Below, find the ten books, their descriptions, and links to reviews.

Let me know what you think, whether below or over at the new GoodReads Group (here; we’d love you to come join us)!

The winner will be announced on May 4.


A General Theory of Oblivion
by José Eduardo Agualusa
translated from the Portuguese by Daniel Hahn
Angola

On the eve of Angolan independence, an agoraphobic woman named Ludo bricks herself into her Luandan apartment for 30 years, living off vegetables and the pigeons she lures in with diamonds, burning her furniture and books to stay alive and writing her story on the apartment’s walls.

Almost as if we’re eavesdropping, the history of Angola unfolds through the stories of those she sees from her window.

  • In a line that was surely included to bait book reviewers, one of the novel’s characters declares: “A man with a good story is practically a king.” If this is true, then Agualusa can count himself among the continent’s new royals. ~Angel Gurria-Quintana in The Financial Times
  • Fragmented and densely layered, Oblivion unfolds within the possibility — and the tension — inherent between writing and identity, text and meaning, story and life. ~Dustin Illingworth in The Quarterly Conversation

Arvida
by Samuel Archibald
translated from the French by Donald Winkler
Canada

Available in the U.S. and the U.K. from Biblioasis

Available in the U.S. and in the U.K. from Biblioasis

Like a Proust-obsessed Cormac McCarthy, Samuel Archibald’s portrait of his hometown is filled with innocent children and wild beasts, attempted murder and ritual mutilation, haunted houses and road trips to nowhere, bad men and mysterious women.

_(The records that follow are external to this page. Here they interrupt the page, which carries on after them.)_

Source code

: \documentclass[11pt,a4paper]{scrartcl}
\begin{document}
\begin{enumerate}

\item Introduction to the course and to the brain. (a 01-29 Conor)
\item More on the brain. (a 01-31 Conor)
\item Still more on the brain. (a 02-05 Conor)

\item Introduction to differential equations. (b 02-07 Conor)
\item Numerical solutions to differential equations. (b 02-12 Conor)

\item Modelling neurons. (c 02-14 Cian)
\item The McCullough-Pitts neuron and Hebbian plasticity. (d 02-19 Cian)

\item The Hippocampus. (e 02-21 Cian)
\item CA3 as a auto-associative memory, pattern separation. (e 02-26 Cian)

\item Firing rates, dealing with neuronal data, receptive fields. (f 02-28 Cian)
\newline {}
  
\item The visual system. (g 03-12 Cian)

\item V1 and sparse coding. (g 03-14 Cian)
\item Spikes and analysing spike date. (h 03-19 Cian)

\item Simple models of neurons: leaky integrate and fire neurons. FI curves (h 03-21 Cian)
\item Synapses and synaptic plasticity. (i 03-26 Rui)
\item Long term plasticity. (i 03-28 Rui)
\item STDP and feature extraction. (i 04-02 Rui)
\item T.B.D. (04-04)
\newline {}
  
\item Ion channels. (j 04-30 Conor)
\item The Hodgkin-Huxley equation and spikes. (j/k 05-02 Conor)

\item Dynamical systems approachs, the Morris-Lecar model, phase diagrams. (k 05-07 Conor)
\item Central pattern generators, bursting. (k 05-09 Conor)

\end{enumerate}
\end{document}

Gothic, fantastical, and incandescent, filled with stories of everyday wonder and terror, longing and love, Arvida explores the line which separates memory from story, and heralds the arrival of an important new voice.

  • Determining the exact dramaturgy of Arvida’s narrative universe can be challenging, and certain character types and situations recur like musical leitmotifs (including sexually victimized women, whose experiences are rendered vividly without crossing the line into exploitation). What’s fascinating is the sense of people haunted by a place instead of the other way around. By beginning and ending the book with references to Proust, Archibald risks over-determining his artistic motives, but he writes so eloquently about the double-edged nature of memory — of remembering as a gift and a curse — that he earns his allusions. ~Adam Nayman in Quill and Quire
  • To say that Arvida skewers our expectations of a “linked” short story collection would, of course, be a gross understatement. So pungent are the stylistic shifts and contrasts in this book, that the less-generous reader may feel a bit baffled by them. But the reason this book has been such a success – 25,000 copies and counting sold in its original French; its nod from the Giller for the English translation – is because it breaks new ground in that very genre. ~Mark Sampson in Numero Cinq Magazine

The Story of the Lost Child
by Elena Ferrante
translated from the Italian by Ann Goldstein
Italy

Available in the U.S. and U.K. from Europa Editions.

Available in the U.S. and in the U.K. from Europa Editions.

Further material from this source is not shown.